- **Exercise description**: Among the entries below, find the line with "# vt[0]onpro.adVtoN" and the line with "- Brayan Portela". Return exactly those lines and every line between them, but no pictures.

[Plain-text document sources]
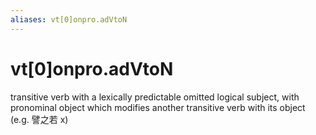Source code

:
 ```yaml
---
aliases: vt[0]onpro.adVtoN
---
```

# vt[0]onpro.adVtoN

transitive verb with a lexically predictable omitted logical subject, with pronominal object which modifies another transitive verb with its object (e.g. 譬之若 x)
> 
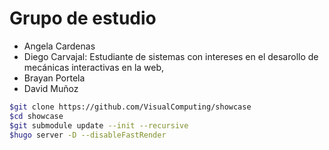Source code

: # Grupo de estudio
- Angela Cardenas
- Diego Carvajal: Estudiante de sistemas con intereses en el desarollo de mecánicas interactivas en la web, 
- Brayan Portela
- David Muñoz


```sh
$git clone https://github.com/VisualComputing/showcase
$cd showcase
$git submodule update --init --recursive
$hugo server -D --disableFastRender
```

- **Your response**:
# vt[0]onpro.adVtoN

transitive verb with a lexically predictable omitted logical subject, with pronominal object which modifies another transitive verb with its object (e.g. 譬之若 x)
> 
Source code

: # Grupo de estudio
- Angela Cardenas
- Diego Carvajal: Estudiante de sistemas con intereses en el desarollo de mecánicas interactivas en la web, 
- Brayan Portela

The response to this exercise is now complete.